> **TASK DESCRIPTION**:
Could you filter the records below and keep only the lines with the word "command"?

> **RECORDS SUPPLIED**:

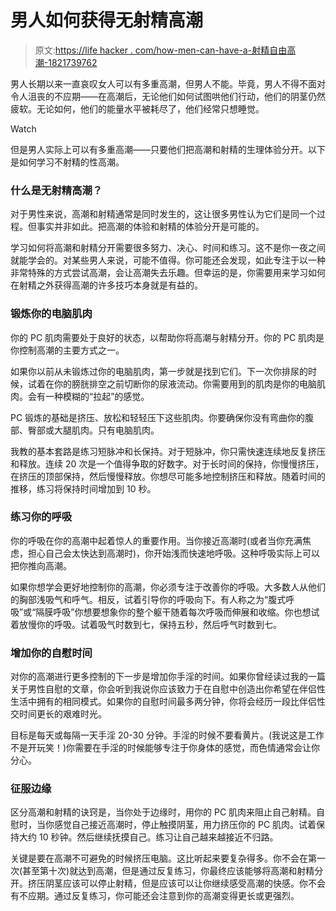 # 男人如何获得无射精高潮

> 原文:[https://life hacker . com/how-men-can-have-a-射精自由高潮-1821739762](https://lifehacker.com/how-men-can-have-an-ejaculation-free-orgasm-1821739762)

男人长期以来一直哀叹女人可以有多重高潮，但男人不能。毕竟，男人不得不面对令人沮丧的不应期——在高潮后，无论他们如何试图哄他们行动，他们的阴茎仍然疲软。无论如何，他们的能量水平被耗尽了，他们经常只想睡觉。

Watch

但是男人实际上可以有多重高潮——只要他们把高潮和射精的生理体验分开。以下是如何学习不射精的性高潮。

### 什么是无射精高潮？

对于男性来说，高潮和射精通常是同时发生的，这让很多男性认为它们是同一个过程。但事实并非如此。把高潮的体验和射精的体验分开是可能的。

学习如何将高潮和射精分开需要很多努力、决心、时间和练习。这不是你一夜之间就能学会的。对某些男人来说，可能不值得。你可能还会发现，如此专注于以一种非常特殊的方式尝试高潮，会让高潮失去乐趣。但幸运的是，你需要用来学习如何在射精之外获得高潮的许多技巧本身就是有益的。

### 锻炼你的电脑肌肉

你的 PC 肌肉需要处于良好的状态，以帮助你将高潮与射精分开。你的 PC 肌肉是你控制高潮的主要方式之一。

如果你以前从未锻炼过你的电脑肌肉，第一步就是找到它们。下一次你排尿的时候，试着在你的膀胱排空之前切断你的尿液流动。你需要用到的肌肉是你的电脑肌肉。会有一种模糊的“拉起”的感觉。

PC 锻炼的基础是挤压、放松和轻轻压下这些肌肉。你要确保你没有弯曲你的腹部、臀部或大腿肌肉。只有电脑肌肉。

我教的基本套路是练习短脉冲和长保持。对于短脉冲，你只需快速连续地反复挤压和释放。连续 20 次是一个值得争取的好数字。对于长时间的保持，你慢慢挤压，在挤压的顶部保持，然后慢慢释放。你想尽可能多地控制挤压和释放。随着时间的推移，练习将保持时间增加到 10 秒。

### 练习你的呼吸

你的呼吸在你的高潮中起着惊人的重要作用。当你接近高潮时(或者当你充满焦虑，担心自己会太快达到高潮时)，你开始浅而快速地呼吸。这种呼吸实际上可以把你推向高潮。

如果你想学会更好地控制你的高潮，你必须专注于改善你的呼吸。大多数人从他们的胸部浅吸气和呼气。相反，试着引导你的呼吸向下。有人称之为“腹式呼吸”或“隔膜呼吸”你想要想象你的整个躯干随着每次呼吸而伸展和收缩。你也想试着放慢你的呼吸。试着吸气时数到七，保持五秒，然后呼气时数到七。

### 增加你的自慰时间

对你的高潮进行更多控制的下一步是增加你手淫的时间。如果你曾经读过我的一篇关于男性自慰的文章，你会听到我说你应该致力于在自慰中创造出你希望在伴侣性生活中拥有的相同模式。如果你的自慰时间最多两分钟，你将会经历一段比伴侣性交时间更长的艰难时光。

目标是每天或每隔一天手淫 20-30 分钟。手淫的时候不要看黄片。(我说这是工作不是开玩笑！)你需要在手淫的时候能够专注于你身体的感觉，而色情通常会让你分心。

### 征服边缘

区分高潮和射精的诀窍是，当你处于边缘时，用你的 PC 肌肉来阻止自己射精。自慰时，当你感觉自己接近高潮时，停止触摸阴茎，用力挤压你的 PC 肌肉。试着保持大约 10 秒钟。然后继续抚摸自己。练习让自己越来越接近不归路。

关键是要在高潮不可避免的时候挤压电脑。这比听起来要复杂得多。你不会在第一次(甚至第十次)就达到高潮，但是通过反复练习，你最终应该能够将高潮和射精分开。挤压阴茎应该可以停止射精，但是应该可以让你继续感受高潮的快感。你不会有不应期。通过反复练习，你可能还会注意到你的高潮变得更长或更强烈。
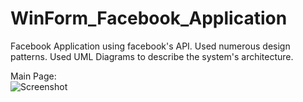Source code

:# WinForm_Facebook_Application
  Facebook Application using facebook's API.
  Used numerous design patterns.
  Used UML Diagrams to describe the system's architecture.
  
  Main Page:<br />
![Screenshot](https://github.com/asaf12355/WinForm_Facebook_Application/blob/master/pictures/facebook.png)
<br />
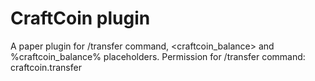 # CraftCoin plugin
A paper plugin for /transfer command, <craftcoin_balance> and %craftcoin_balance% placeholders.
Permission for /transfer command: craftcoin.transfer
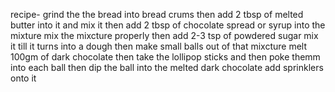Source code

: recipe-
grind the the bread into bread crums
then add 2 tbsp of melted butter into it and mix it
then add 2 tbsp of chocolate spread or syrup into the mixture
mix the mixcture properly then add 2-3 tsp of powdered sugar 
mix it till it turns into a dough
then make small balls out of that mixcture
melt 100gm of dark chocolate 
then take the lollipop sticks and then poke themm into each ball
then dip the ball into the melted dark chocolate 
add sprinklers onto it  
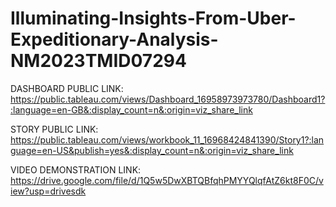 # Illuminating-Insights-From-Uber-Expeditionary-Analysis-NM2023TMID07294

DASHBOARD PUBLIC LINK:  https://public.tableau.com/views/Dashboard_16958973973780/Dashboard1?:language=en-GB&:display_count=n&:origin=viz_share_link

STORY PUBLIC LINK:  https://public.tableau.com/views/workbook_11_16968424841390/Story1?:language=en-US&publish=yes&:display_count=n&:origin=viz_share_link

VIDEO DEMONSTRATION LINK:  https://drive.google.com/file/d/1Q5w5DwXBTQBfqhPMYYQlqfAtZ6kt8F0C/view?usp=drivesdk
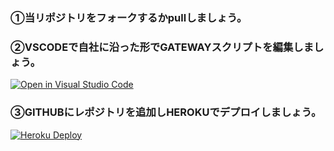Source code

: 
### ①当リポジトリをフォークするかpullしましょう。

### ②VSCODEで自社に沿った形でGATEWAYスクリプトを編集しましょう。

 [![Open in Visual Studio Code](https://open.vscode.dev/badges/open-in-vscode.svg)](https://open.vscode.dev/wanpa/gateway/)



### ③GITHUBにレポジトリを追加しHEROKUでデプロイしましょう。
 [![Heroku Deploy](https://www.herokucdn.com/deploy/button.png)](https://heroku.com/deploy?template=https://github.com/wanpa/gateway)
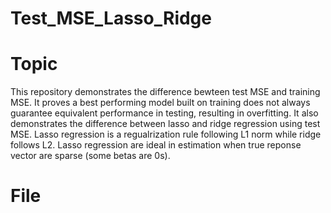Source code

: # Test_MSE_Lasso_Ridge

# Topic
This repository demonstrates the difference bewteen test MSE and training MSE. It proves a best performing model built on training does not always guarantee equivalent performance in testing, resulting in overfitting. It also demonstrates the difference between lasso and ridge regression using test MSE. Lasso regression is a regualrization rule following L1 norm while ridge follows L2. Lasso regression are ideal in estimation when true reponse vector are sparse (some betas are 0s). 


# File
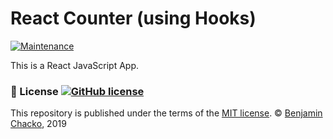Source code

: # React Counter (using Hooks)
[![Maintenance](https://img.shields.io/badge/Maintained%3F-yes-green.svg)](https://GitHub.com/benjaminchacko/react-counter-app/graphs/commit-activity)

This is a React JavaScript App.

### :scroll: License  [![GitHub license](https://img.shields.io/github/license/Naereen/ama.svg)](https://github.com/Naereen/ama/blob/master/LICENSE)
This repository is published under the terms of the [MIT license](https://github.com/benjaminchacko/React-Counter-App/blob/master/LICENSE).
© [Benjamin Chacko](https://GitHub.com/benjaminchacko), 2019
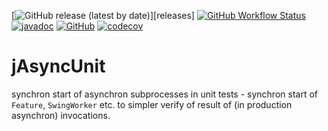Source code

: [![GitHub release (latest by date)](https://img.shields.io/github/v/release/mickle-ak/jAsyncUnit)][releases]
[![GitHub Workflow Status](https://img.shields.io/github/workflow/status/mickle-ak/jAsyncUnit/Java%20CI%20with%20Gradle)](https://github.com/mickle-ak/jAsyncUnit/actions/workflows/gradle_CI.yml)
[![javadoc](https://javadoc.io/badge2/io.github.mickle-ak.mockobor/jAsyncUnit/javadoc.svg)](https://javadoc.io/doc/io.github.mickle-ak.jAsyncUnit/jAsyncUnit)
[![GitHub](https://img.shields.io/github/license/mickle-ak/jAsyncUnit)](LICENSE)
[![codecov](https://codecov.io/gh/mickle-ak/jAsyncUnit/branch/master/graph/badge.svg?token=E7MOZ69GSA)](https://codecov.io/gh/mickle-ak/jAsyncUnit)

# jAsyncUnit

synchron start of asynchron subprocesses in unit tests - synchron start of `Feature`, `SwingWorker` etc. to simpler verify of result of (in
production asynchron) invocations.
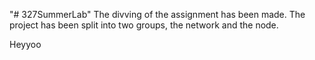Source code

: "# 327SummerLab" 
The divving of the assignment has been made.
The project has been split into two groups, the network and the node.

Heyyoo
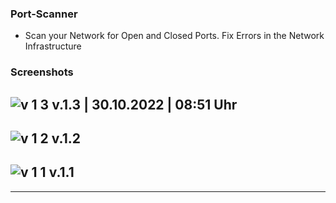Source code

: ### Port-Scanner
- Scan your Network for Open and Closed Ports. Fix Errors in the Network Infrastructure
### Screenshots
![v 1 3](https://user-images.githubusercontent.com/109308073/198869210-c0269732-20a2-4256-9aee-2da2339739f3.jpg) 
v.1.3 | 30.10.2022 | 08:51 Uhr
---
![v 1 2](https://user-images.githubusercontent.com/109308073/198869209-ef5a74ec-cc89-47eb-80ac-80e08d7163da.jpg) v.1.2
---
![v 1 1](https://user-images.githubusercontent.com/109308073/198869207-1ab83a36-1132-46a8-a155-80c6b827eeb3.jpg) v.1.1
----
----
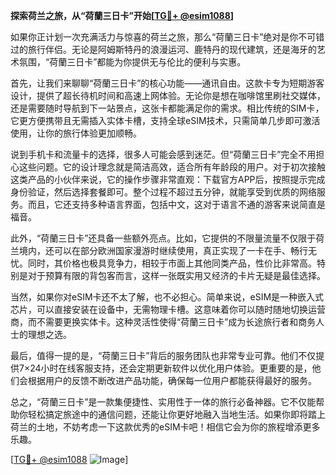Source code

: **探索荷兰之旅，从“荷蘭三日卡”开始[[TG💪+ @esim1088](https://t.me/s/esim1088)]**

如果你正计划一次充满活力与惊喜的荷兰之旅，那么“荷蘭三日卡”绝对是你不可错过的旅行伴侣。无论是阿姆斯特丹的浪漫运河、鹿特丹的现代建筑，还是海牙的艺术氛围，“荷蘭三日卡”都能为你提供无与伦比的便利与实惠。

首先，让我们来聊聊“荷蘭三日卡”的核心功能——通讯自由。这款卡专为短期游客设计，提供了超长待机时间和高速上网体验。无论你是想在咖啡馆里刷社交媒体，还是需要随时导航到下一站景点，这张卡都能满足你的需求。相比传统的SIM卡，它更方便携带且无需插入实体卡槽，支持全球eSIM技术，只需简单几步即可激活使用，让你的旅行体验更加顺畅。

说到手机卡和流量卡的选择，很多人可能会感到迷茫。但“荷蘭三日卡”完全不用担心这些问题。它的设计理念就是简洁高效，适合所有年龄段的用户。对于初次接触这类产品的小伙伴来说，它的操作步骤非常直观：下载官方APP后，按照提示完成身份验证，然后选择套餐即可。整个过程不超过五分钟，就能享受到优质的网络服务。而且，它还支持多种语言界面，包括中文，这对于语言不通的游客来说简直是福音。

此外，“荷蘭三日卡”还具备一些额外亮点。比如，它提供的不限量流量不仅限于荷兰境内，还可以在部分欧洲国家漫游时继续使用，真正实现了一卡在手、畅行无忧。同时，其价格也极具竞争力，相较于市面上其他同类产品，性价比非常高。特别是对于预算有限的背包客而言，这样一张既实用又经济的卡片无疑是最佳选择。

当然，如果你对eSIM卡还不太了解，也不必担心。简单来说，eSIM是一种嵌入式芯片，可以直接安装在设备中，无需物理卡槽。这意味着你可以随时随地切换运营商，而不需要更换实体卡。这种灵活性使得“荷蘭三日卡”成为长途旅行者和商务人士的理想之选。

最后，值得一提的是，“荷蘭三日卡”背后的服务团队也非常专业可靠。他们不仅提供7×24小时在线客服支持，还会定期更新软件以优化用户体验。更重要的是，他们会根据用户的反馈不断改进产品功能，确保每一位用户都能获得最好的服务。

总之，“荷蘭三日卡”是一款集便捷性、实用性于一体的旅行必备神器。它不仅能帮助你轻松搞定旅途中的通信问题，还能让你更好地融入当地生活。如果你即将踏上荷兰的土地，不妨考虑一下这款优秀的eSIM卡吧！相信它会为你的旅程增添更多乐趣。

[[TG💪+ @esim1088](https://t.me/s/esim1088) ![Image](https://i.postimg.cc/4NQfJmqS/Snipaste-2025-05-13-00-14-12.png)]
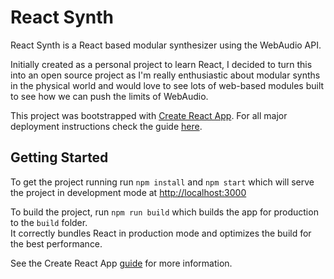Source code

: # React Synth

React Synth is a React based modular synthesizer using the WebAudio API.

Initially created as a personal project to learn React, I decided to turn this into an open source project as I'm really enthusiastic about modular synths in the physical world and would love to see lots of web-based modules built to see how we can push the limits of WebAudio.

This project was bootstrapped with [Create React App](https://github.com/facebookincubator/create-react-app). For all major deployment instructions check the guide [here](https://github.com/facebookincubator/create-react-app/blob/master/packages/react-scripts/template/README.md).

## Getting Started

To get the project running run `npm install` and `npm start` which will serve the project in development mode at [http://localhost:3000](http://localhost:3000)

To build the project, run `npm run build` which builds the app for production to the `build` folder.<br>
It correctly bundles React in production mode and optimizes the build for the best performance.

See the Create React App [guide](https://github.com/facebookincubator/create-react-app/blob/master/packages/react-scripts/template/README.md) for more information.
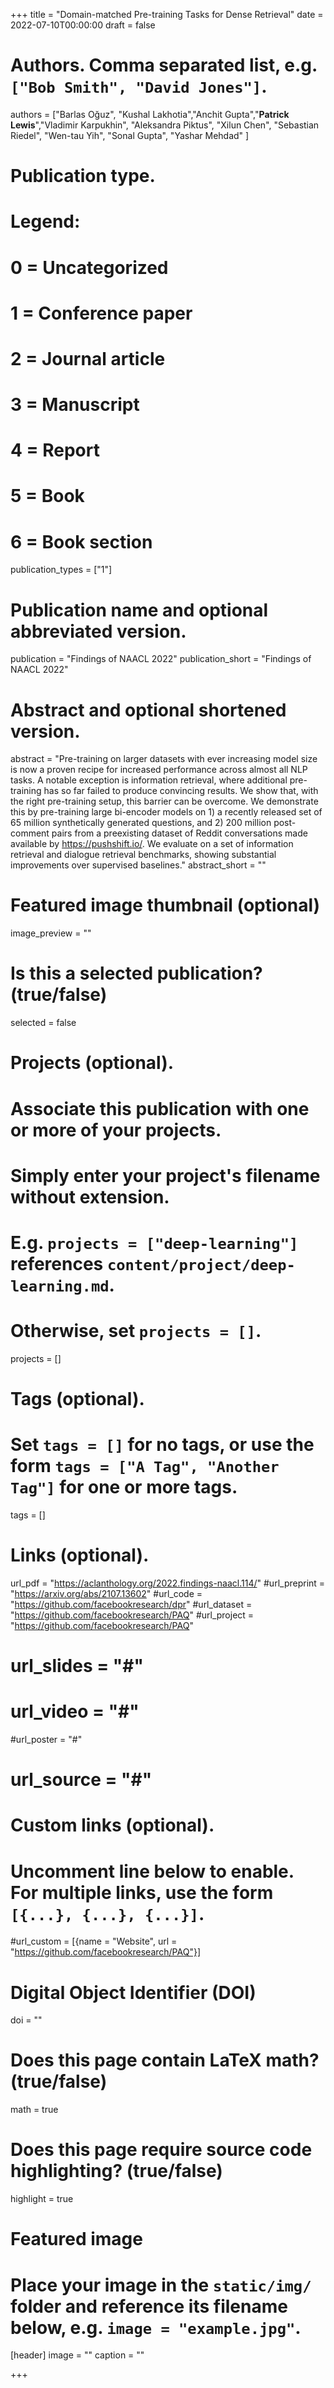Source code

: +++
title = "Domain-matched Pre-training Tasks for Dense Retrieval"
date = 2022-07-10T00:00:00
draft = false

# Authors. Comma separated list, e.g. `["Bob Smith", "David Jones"]`.
authors = ["Barlas Oğuz", "Kushal Lakhotia","Anchit Gupta","**Patrick Lewis**","Vladimir Karpukhin", "Aleksandra Piktus", "Xilun Chen", "Sebastian Riedel", "Wen-tau Yih", "Sonal Gupta", "Yashar Mehdad"
]
# Publication type.
# Legend:
# 0 = Uncategorized
# 1 = Conference paper
# 2 = Journal article
# 3 = Manuscript
# 4 = Report
# 5 = Book
# 6 = Book section
publication_types = ["1"]

# Publication name and optional abbreviated version.
publication = "Findings of NAACL 2022"
publication_short = "Findings of NAACL 2022"

# Abstract and optional shortened version.
abstract = "Pre-training on larger datasets with ever increasing model size is now a proven recipe for increased performance across almost all NLP tasks. A notable exception is information retrieval, where additional pre-training has so far failed to produce convincing results. We show that, with the right pre-training setup, this barrier can be overcome. We demonstrate this by pre-training large bi-encoder models on 1) a recently released set of 65 million synthetically generated questions, and 2) 200 million post-comment pairs from a preexisting dataset of Reddit conversations made available by https://pushshift.io/. We evaluate on a set of information retrieval and dialogue retrieval benchmarks, showing substantial improvements over supervised baselines."
abstract_short = "" 
# Featured image thumbnail (optional)
image_preview = ""

# Is this a selected publication? (true/false)
selected = false

# Projects (optional).
#   Associate this publication with one or more of your projects.
#   Simply enter your project's filename without extension.
#   E.g. `projects = ["deep-learning"]` references `content/project/deep-learning.md`.
#   Otherwise, set `projects = []`.
projects = []

# Tags (optional).
#   Set `tags = []` for no tags, or use the form `tags = ["A Tag", "Another Tag"]` for one or more tags.
tags = []

# Links (optional).
url_pdf = "https://aclanthology.org/2022.findings-naacl.114/"
#url_preprint = "https://arxiv.org/abs/2107.13602"
#url_code = "https://github.com/facebookresearch/dpr"
#url_dataset = "https://github.com/facebookresearch/PAQ"
#url_project = "https://github.com/facebookresearch/PAQ"
# url_slides = "#"
# url_video = "#"
#url_poster = "#"
# url_source = "#"

# Custom links (optional).
#   Uncomment line below to enable. For multiple links, use the form `[{...}, {...}, {...}]`.
#url_custom = [{name = "Website", url = "https://github.com/facebookresearch/PAQ"}]

# Digital Object Identifier (DOI)
doi = ""

# Does this page contain LaTeX math? (true/false)
math = true

# Does this page require source code highlighting? (true/false)
highlight = true

# Featured image
# Place your image in the `static/img/` folder and reference its filename below, e.g. `image = "example.jpg"`.
[header]
image = ""
caption = ""

+++

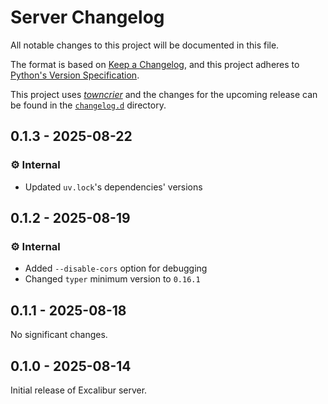# Server Changelog

All notable changes to this project will be documented in this file.

The format is based on [Keep a Changelog](https://keepachangelog.com/en/1.1.0/), and this project adheres to [Python's Version Specification](https://packaging.python.org/en/latest/specifications/version-specifiers/).

This project uses [_towncrier_](https://towncrier.readthedocs.io/) and the changes for the upcoming release can be found in the [`changelog.d`](./changelog.d) directory.

<!-- towncrier release notes start -->

## 0.1.3 - 2025-08-22

### ⚙️ Internal

- Updated `uv.lock`'s dependencies' versions


## 0.1.2 - 2025-08-19

### ⚙️ Internal

- Added `--disable-cors` option for debugging
- Changed `typer` minimum version to `0.16.1`


## 0.1.1 - 2025-08-18

No significant changes.


## 0.1.0 - 2025-08-14

Initial release of Excalibur server.
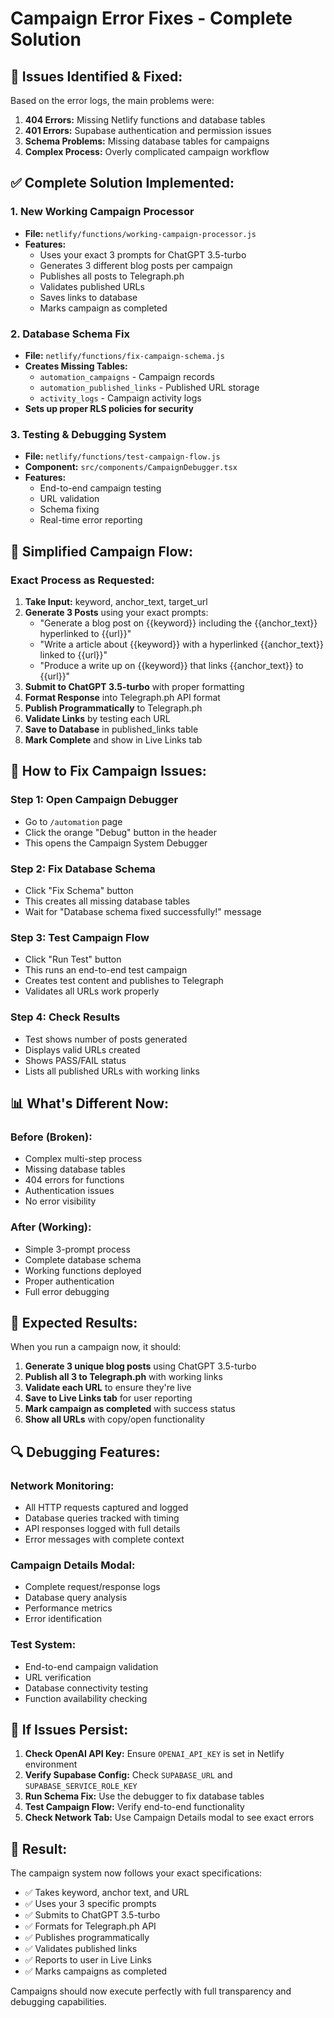 # Campaign Error Fixes - Complete Solution

## 🎯 **Issues Identified & Fixed:**

Based on the error logs, the main problems were:

1. **404 Errors:** Missing Netlify functions and database tables
2. **401 Errors:** Supabase authentication and permission issues  
3. **Schema Problems:** Missing database tables for campaigns
4. **Complex Process:** Overly complicated campaign workflow

## ✅ **Complete Solution Implemented:**

### 1. **New Working Campaign Processor**
- **File:** `netlify/functions/working-campaign-processor.js`
- **Features:**
  - Uses your exact 3 prompts for ChatGPT 3.5-turbo
  - Generates 3 different blog posts per campaign
  - Publishes all posts to Telegraph.ph
  - Validates published URLs
  - Saves links to database
  - Marks campaign as completed

### 2. **Database Schema Fix**
- **File:** `netlify/functions/fix-campaign-schema.js`
- **Creates Missing Tables:**
  - `automation_campaigns` - Campaign records
  - `automation_published_links` - Published URL storage
  - `activity_logs` - Campaign activity logs
- **Sets up proper RLS policies for security**

### 3. **Testing & Debugging System**
- **File:** `netlify/functions/test-campaign-flow.js`
- **Component:** `src/components/CampaignDebugger.tsx`
- **Features:**
  - End-to-end campaign testing
  - URL validation
  - Schema fixing
  - Real-time error reporting

## 🚀 **Simplified Campaign Flow:**

### **Exact Process as Requested:**
1. **Take Input:** keyword, anchor_text, target_url
2. **Generate 3 Posts** using your exact prompts:
   - "Generate a blog post on {{keyword}} including the {{anchor_text}} hyperlinked to {{url}}"
   - "Write a article about {{keyword}} with a hyperlinked {{anchor_text}} linked to {{url}}"
   - "Produce a write up on {{keyword}} that links {{anchor_text}} to {{url}}"
3. **Submit to ChatGPT 3.5-turbo** with proper formatting
4. **Format Response** into Telegraph.ph API format
5. **Publish Programmatically** to Telegraph.ph
6. **Validate Links** by testing each URL
7. **Save to Database** in published_links table
8. **Mark Complete** and show in Live Links tab

## 🔧 **How to Fix Campaign Issues:**

### **Step 1: Open Campaign Debugger**
- Go to `/automation` page
- Click the orange "Debug" button in the header
- This opens the Campaign System Debugger

### **Step 2: Fix Database Schema**
- Click "Fix Schema" button
- This creates all missing database tables
- Wait for "Database schema fixed successfully!" message

### **Step 3: Test Campaign Flow**
- Click "Run Test" button 
- This runs an end-to-end test campaign
- Creates test content and publishes to Telegraph
- Validates all URLs work properly

### **Step 4: Check Results**
- Test shows number of posts generated
- Displays valid URLs created
- Shows PASS/FAIL status
- Lists all published URLs with working links

## 📊 **What's Different Now:**

### **Before (Broken):**
- Complex multi-step process
- Missing database tables
- 404 errors for functions
- Authentication issues
- No error visibility

### **After (Working):**
- Simple 3-prompt process
- Complete database schema
- Working functions deployed
- Proper authentication
- Full error debugging

## 🎯 **Expected Results:**

When you run a campaign now, it should:

1. **Generate 3 unique blog posts** using ChatGPT 3.5-turbo
2. **Publish all 3 to Telegraph.ph** with working links
3. **Validate each URL** to ensure they're live
4. **Save to Live Links tab** for user reporting
5. **Mark campaign as completed** with success status
6. **Show all URLs** with copy/open functionality

## 🔍 **Debugging Features:**

### **Network Monitoring:**
- All HTTP requests captured and logged
- Database queries tracked with timing
- API responses logged with full details
- Error messages with complete context

### **Campaign Details Modal:**
- Complete request/response logs
- Database query analysis  
- Performance metrics
- Error identification

### **Test System:**
- End-to-end campaign validation
- URL verification
- Database connectivity testing
- Function availability checking

## 🚨 **If Issues Persist:**

1. **Check OpenAI API Key:** Ensure `OPENAI_API_KEY` is set in Netlify environment
2. **Verify Supabase Config:** Check `SUPABASE_URL` and `SUPABASE_SERVICE_ROLE_KEY`
3. **Run Schema Fix:** Use the debugger to fix database tables
4. **Test Campaign Flow:** Verify end-to-end functionality
5. **Check Network Tab:** Use Campaign Details modal to see exact errors

## 🎉 **Result:**

The campaign system now follows your exact specifications:
- ✅ Takes keyword, anchor text, and URL
- ✅ Uses your 3 specific prompts  
- ✅ Submits to ChatGPT 3.5-turbo
- ✅ Formats for Telegraph.ph API
- ✅ Publishes programmatically
- ✅ Validates published links
- ✅ Reports to user in Live Links
- ✅ Marks campaigns as completed

Campaigns should now execute perfectly with full transparency and debugging capabilities.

> **RESULT**:
A paper plugin for /transfer command, <craftcoin_balance> and %craftcoin_balance% placeholders.
Permission for /transfer command: craftcoin.transfer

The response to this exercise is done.